Please give the data below again in full, exactly as it stands.

··· SOURCE MATERIAL ···

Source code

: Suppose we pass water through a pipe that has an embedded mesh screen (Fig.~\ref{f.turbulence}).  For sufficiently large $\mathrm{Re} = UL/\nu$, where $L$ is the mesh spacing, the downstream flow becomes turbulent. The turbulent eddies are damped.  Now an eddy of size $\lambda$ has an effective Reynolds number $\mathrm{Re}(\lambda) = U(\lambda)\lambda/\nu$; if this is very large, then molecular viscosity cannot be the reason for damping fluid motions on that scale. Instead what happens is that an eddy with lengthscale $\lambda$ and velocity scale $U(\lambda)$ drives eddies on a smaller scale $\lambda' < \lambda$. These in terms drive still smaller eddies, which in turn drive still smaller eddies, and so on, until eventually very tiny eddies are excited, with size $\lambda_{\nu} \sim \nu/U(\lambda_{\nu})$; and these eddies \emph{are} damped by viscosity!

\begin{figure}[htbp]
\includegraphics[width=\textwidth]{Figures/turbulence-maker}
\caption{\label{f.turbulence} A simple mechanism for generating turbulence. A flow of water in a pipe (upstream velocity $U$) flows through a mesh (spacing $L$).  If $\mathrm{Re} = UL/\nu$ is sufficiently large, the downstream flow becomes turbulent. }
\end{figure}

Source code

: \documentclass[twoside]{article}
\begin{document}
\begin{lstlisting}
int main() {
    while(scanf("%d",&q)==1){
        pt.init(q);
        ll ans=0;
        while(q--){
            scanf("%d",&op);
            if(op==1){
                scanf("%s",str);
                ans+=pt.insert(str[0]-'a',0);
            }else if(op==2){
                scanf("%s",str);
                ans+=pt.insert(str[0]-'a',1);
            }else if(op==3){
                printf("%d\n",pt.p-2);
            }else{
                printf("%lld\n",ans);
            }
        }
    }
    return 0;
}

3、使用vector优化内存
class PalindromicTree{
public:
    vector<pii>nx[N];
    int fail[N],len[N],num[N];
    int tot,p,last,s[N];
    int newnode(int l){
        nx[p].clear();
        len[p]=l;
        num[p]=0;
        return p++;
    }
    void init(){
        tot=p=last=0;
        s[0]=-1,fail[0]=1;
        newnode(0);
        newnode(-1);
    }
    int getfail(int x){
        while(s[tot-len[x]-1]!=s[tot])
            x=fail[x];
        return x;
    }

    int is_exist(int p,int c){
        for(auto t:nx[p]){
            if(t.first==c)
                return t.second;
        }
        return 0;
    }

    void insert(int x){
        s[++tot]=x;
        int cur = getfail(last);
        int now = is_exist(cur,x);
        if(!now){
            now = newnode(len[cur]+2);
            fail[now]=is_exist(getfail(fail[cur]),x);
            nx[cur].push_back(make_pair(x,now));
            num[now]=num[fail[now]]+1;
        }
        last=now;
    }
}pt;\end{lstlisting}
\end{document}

···

→ REPLY
Source code

: Suppose we pass water through a pipe that has an embedded mesh screen (Fig.~\ref{f.turbulence}).  For sufficiently large $\mathrm{Re} = UL/\nu$, where $L$ is the mesh spacing, the downstream flow becomes turbulent. The turbulent eddies are damped.  Now an eddy of size $\lambda$ has an effective Reynolds number $\mathrm{Re}(\lambda) = U(\lambda)\lambda/\nu$; if this is very large, then molecular viscosity cannot be the reason for damping fluid motions on that scale. Instead what happens is that an eddy with lengthscale $\lambda$ and velocity scale $U(\lambda)$ drives eddies on a smaller scale $\lambda' < \lambda$. These in terms drive still smaller eddies, which in turn drive still smaller eddies, and so on, until eventually very tiny eddies are excited, with size $\lambda_{\nu} \sim \nu/U(\lambda_{\nu})$; and these eddies \emph{are} damped by viscosity!

\begin{figure}[htbp]
\includegraphics[width=\textwidth]{Figures/turbulence-maker}
\caption{\label{f.turbulence} A simple mechanism for generating turbulence. A flow of water in a pipe (upstream velocity $U$) flows through a mesh (spacing $L$).  If $\mathrm{Re} = UL/\nu$ is sufficiently large, the downstream flow becomes turbulent. }
\end{figure}

Source code

: \documentclass[twoside]{article}
\begin{document}
\begin{lstlisting}
int main() {
    while(scanf("%d",&q)==1){
        pt.init(q);
        ll ans=0;
        while(q--){
            scanf("%d",&op);
            if(op==1){
                scanf("%s",str);
                ans+=pt.insert(str[0]-'a',0);
            }else if(op==2){
                scanf("%s",str);
                ans+=pt.insert(str[0]-'a',1);
            }else if(op==3){
                printf("%d\n",pt.p-2);
            }else{
                printf("%lld\n",ans);
            }
        }
    }
    return 0;
}

3、使用vector优化内存
class PalindromicTree{
public:
    vector<pii>nx[N];
    int fail[N],len[N],num[N];
    int tot,p,last,s[N];
    int newnode(int l){
        nx[p].clear();
        len[p]=l;
        num[p]=0;
        return p++;
    }
    void init(){
        tot=p=last=0;
        s[0]=-1,fail[0]=1;
        newnode(0);
        newnode(-1);
    }
    int getfail(int x){
        while(s[tot-len[x]-1]!=s[tot])
            x=fail[x];
        return x;
    }

    int is_exist(int p,int c){
        for(auto t:nx[p]){
            if(t.first==c)
                return t.second;
        }
        return 0;
    }

    void insert(int x){
        s[++tot]=x;
        int cur = getfail(last);
        int now = is_exist(cur,x);
        if(!now){
            now = newnode(len[cur]+2);
            fail[now]=is_exist(getfail(fail[cur]),x);
            nx[cur].push_back(make_pair(x,now));
            num[now]=num[fail[now]]+1;
        }
        last=now;
    }
}pt;\end{lstlisting}
\end{document}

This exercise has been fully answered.